By Thomas Kochman - 04.24.2010

The term and expression “self-hating Jew” is generally used to identify Jews –especially American Jews—who, as Richard Greener notes, do not fall lock-in-step with or unconditionally support the policies and practices of Israel’s government especially those of the right wing Likud party.

Yet when I think of “self-hating Jews”, it’s more psychologically and culturally in sync with the pariah status of Jews which in various twists and turns over the centuries, translates into Jews themselves not only expecting, but ultimately, anticipating, inviting and feeding on the hate and aggression that others direct at them.

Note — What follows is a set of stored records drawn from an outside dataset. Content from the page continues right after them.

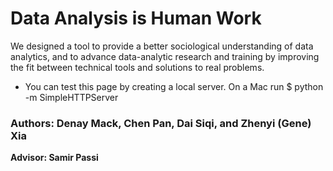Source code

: # Data Analysis is Human Work

We designed a tool to provide a better sociological understanding of data analytics, and to advance data-analytic research and training by improving the fit between technical tools and solutions to real problems.

- You can test this page by creating a local server. On a Mac run $ python -m SimpleHTTPServer

### Authors: Denay Mack, Chen Pan, Dai Siqi, and Zhenyi (Gene) Xia
**Advisor: Samir Passi**

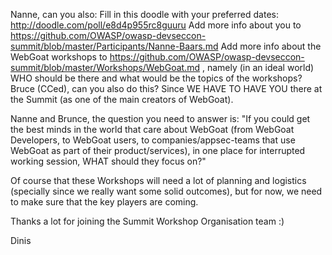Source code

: Nanne, can you also:
Fill in this doodle with your preferred dates: http://doodle.com/poll/e8d4p955rc8guuru
Add more info about you to https://github.com/OWASP/owasp-devseccon-summit/blob/master/Participants/Nanne-Baars.md
Add more info about the WebGoat workshops to https://github.com/OWASP/owasp-devseccon-summit/blob/master/Workshops/WebGoat.md , namely (in an ideal world) WHO should be there and what would be the topics of the workshops?
Bruce (CCed), can you also do this? Since WE HAVE TO HAVE YOU there at the Summit (as one of the main creators of WebGoat).

Nanne and Brunce, the question you need to answer is: "If you could get the best minds in the world that care about WebGoat (from WebGoat Developers, to WebGoat users, to companies/appsec-teams that use WebGoat as part of their product/services), in one place for interrupted working session, WHAT should they focus on?"

Of course that these Workshops will need a lot of planning and logistics (specially since we really want some solid outcomes), but for now, we need to make sure that the key players are coming.

Thanks a lot for joining the Summit Workshop Organisation team :)

Dinis

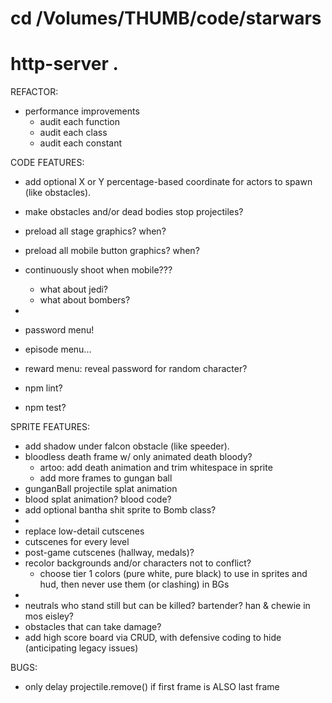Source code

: # cd /Volumes/THUMB/code/starwars
# http-server .

REFACTOR:
* performance improvements
  * audit each function
  * audit each class
  * audit each constant

CODE FEATURES:
* add optional X or Y percentage-based coordinate for actors to spawn (like obstacles).
* make obstacles and/or dead bodies stop projectiles?
* preload all stage graphics? when?
* preload all mobile button graphics? when?
* continuously shoot when mobile???
  * what about jedi?
  * what about bombers?

*
* password menu!
* episode menu...
* reward menu: reveal password for random character?
* npm lint?
* npm test?

SPRITE FEATURES:
* add shadow under falcon obstacle (like speeder).
* bloodless death frame w/ only animated death bloody?
  * artoo: add death animation and trim whitespace in sprite
  * add more frames to gungan ball
* gunganBall projectile splat animation
* blood splat animation? blood code?
* add optional bantha shit sprite to Bomb class?
*
* replace low-detail cutscenes
* cutscenes for every level
* post-game cutscenes (hallway, medals)?
* recolor backgrounds and/or characters not to conflict?
  * choose tier 1 colors (pure white, pure black) to use in sprites and hud, then never use them (or clashing) in BGs
*
* neutrals who stand still but can be killed? bartender? han & chewie in mos eisley?
* obstacles that can take damage?
* add high score board via CRUD, with defensive coding to hide (anticipating legacy issues)

BUGS:
* only delay projectile.remove() if first frame is ALSO last frame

This pattern of directing the aggression of others against oneself in ways that “combine both sadistic attack and masochistic indulgence” is characteristic of Jewish humor, as seen in the movie Borat –where public decency and decorum is routinely and outrageously flouted—and in its most recent incarnation, the films of Ben Stiller.

What’s funny in jokes and films however, is not funny when flagrant behavior threatens to destroy our global financial structure, or influences the way nation states like Israel behave not only towards its enemies—by reacting excessively to any and all provocations—but also towards its allies and friends, such as proclaiming new settlements in East Jerusalem at the time of Vice President Joe Biden’s visit, putting Israel once again, at the seat and center of public controversy and rekindling the Jewish/Israeli image of world pariah and difficult partner.

Driving and promoting much of this attitude toward the world of course is an all pervasive Jewish/Israeli feeling of insecurity.

As Roger Cohen notes that, “It’s not easy to parse fact from fiction, justifiable anxiety from self-serving angst, in this pervasive Israeli narrative.”